In the 1800s, as a country, we were shifting from an agricultural economy to an industrial one. It was the birth of the Industrial Revolution. Conditions at the time were 10- to 16-hour days, with many people moving into large cities to barely eke out a living while working seven days a week.
Working conditions were very poor with little to no breaks and bad sanitation practices. The company was king. People like John D. Rockefeller, J.P. Morgan, and other titans of the industry ruled. Children as young as five and six years old worked in factories and mills, often for a fraction of their adult counterparts.
By the late 1800s, often struggling labor unions — an idea very much frowned upon by big business — was gaining traction. However, this did lead to strikes and riots by a growing workforce, increasingly frustrated by poor working conditions, such as the Haymarket Riot of 1886 in Chicago and the Pullman Palace Car Company strike of 1894, which left more than a dozen workers dead after protests against wage cuts and firing of union representation
The late 1800s also brought mounting tensions between big business and a growing labor force. The first state legislature to begin regulating labor conditions was New York in 1885, but the first state to pass legislation was Oregon on Feb. 21, 1887, with four more states following — Colorado, Massachusetts, New Jersey and New York.
In the midst of all the growing tension, on Sept. 5, 1882, 10,000 workers marched from City Hall to Union Square to protest working for unpaid time, marking the first Labor Day Parade.
By the end of the decade, Connecticut, Nebraska and Pennsylvania had followed suit. By 1894, 23 more states joined the ever-growing movement. On June 28, 1894 U.S. President Grover Cleveland signed into law the official holiday of Labor Day. It was recognized as the working man’s holiday, giving rise to a never-ending, growing middle class, which by the 1920s would come to define America.
On Sept. 25, 1926 Henry Ford created the now-standard, five-day work week and limited the work week to 40 hours.
Ford said, “It’s high time to rid ourselves of the notion that leisure for working men is either lost time or a class privilege.”
This was part of the changing of the times. A new generation had sprung up and was setting new goals and values. By this time, because of the workers who came before them, labor unions and the workers that they represented — were finally coming to fruition.

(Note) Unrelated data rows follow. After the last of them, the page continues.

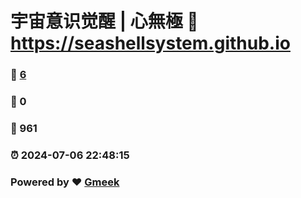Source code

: # 宇宙意识觉醒 | 心無極 :link: https://seashellsystem.github.io 
### :page_facing_up: [6](https://seashellsystem.github.io/tag.html) 
### :speech_balloon: 0 
### :hibiscus: 961 
### :alarm_clock: 2024-07-06 22:48:15 
### Powered by :heart: [Gmeek](https://github.com/Meekdai/Gmeek)
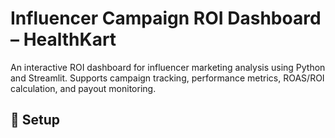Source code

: # Influencer Campaign ROI Dashboard – HealthKart

An interactive ROI dashboard for influencer marketing analysis using Python and Streamlit.
Supports campaign tracking, performance metrics, ROAS/ROI calculation, and payout monitoring.

## 🔧 Setup

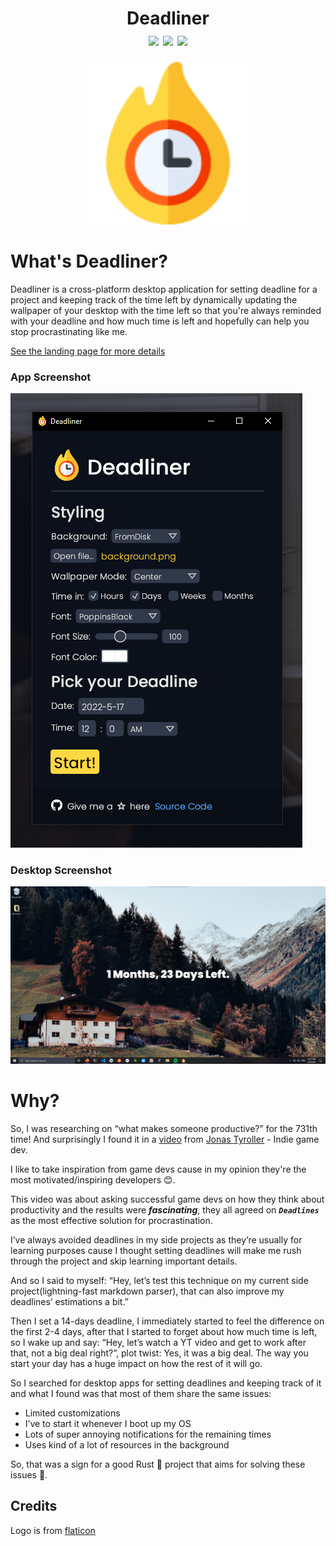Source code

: <h1 align="center">Deadliner
<div align="center">
<img src="https://github.com/YassinEldeeb/deadliner/actions/workflows/Tests.yml/badge.svg"/>
<img src="https://img.shields.io/badge/PRs-welcome-brightgreen.svg"/>
<img src="https://img.shields.io/badge/license-MIT-blue"/>
</div>
</h1>
  
<p align="center"><img width="260px" src="https://github.com/YassinEldeeb/deadliner/blob/a57be0a27e3de2034f6a61a100db6168b2fab147/assets/icon.png"/></p>

# What's Deadliner?
Deadliner is a cross-platform desktop application for setting deadline for a project and keeping track of the time left by dynamically updating the wallpaper of your desktop with the time left so that you're always reminded with your deadline and how much time is left and hopefully can help you stop procrastinating like me.

[See the landing page for more details](https://deadliner.vercel.app/)

### App Screenshot
![Screenshot](https://github.com/YassinEldeeb/deadliner/blob/main/.github/images/app-gui.png)

### Desktop Screenshot
![Screenshot](https://github.com/YassinEldeeb/deadliner/blob/main/.github/images/desktop.png)

# Why?

So, I was researching on “what makes someone productive?” for the 731th time! And surprisingly I found it in a [video](https://www.youtube.com/watch?v=PzdGhVzQmJ8) from [Jonas Tyroller](https://www.youtube.com/c/JonasTyroller) - Indie game dev.

I like to take inspiration from game devs cause in my opinion they're the most  motivated/inspiring developers 😊.

This video was about asking successful game devs on how they think about productivity and the results were ***fascinating***, they all agreed on ***`Deadlines`*** as the most effective solution for procrastination.

I’ve always avoided deadlines in my side projects as they’re usually for learning purposes cause 
I thought setting deadlines will make me rush through the project and skip learning important details.

And so I said to myself: “Hey, let’s test this technique on my current side project(lightning-fast markdown parser), that can also improve my deadlines’ estimations a bit.”

Then I set a 14-days deadline, I immediately started to feel the difference on the first 2-4 days, after that I started to forget about how much time is left, so I wake up and say: “Hey, let’s watch a YT video and get to work after that, not a big deal right?”, plot twist: Yes, it was a big deal. The way you start your day has a huge impact on how the rest of it will go.

So I searched for desktop apps for setting deadlines and keeping track of it and what I found was that most of them share the same issues:

- Limited customizations
- I’ve to start it whenever I boot up my OS
- Lots of super annoying notifications for the remaining times
- Uses kind of a lot of resources in the background

So, that was a sign for a good Rust 🦀 project that aims for solving these issues 💪.

## Credits
Logo is from [flaticon](https://www.flaticon.com/premium-icon/deadline_2838628?term=deadline&page=1&position=19&page=1&position=19&related_id=2838628&origin=search)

In moving forward, it wasn’t until June 28, 1968 that the uniform Monday Act was signed into federal law. This gave workers more three day weekends.
It was a culmination of more than 80 years to reach this point, so today while we barbecue with friends and family, let us remember our grandfathers and grandmothers who came before us to make this possible. While we may be moving forward in an ever-growing technological age, let us not lose the values of our grandparents and our forefathers. Let us remember that hard work and perseverance does eventually pay off.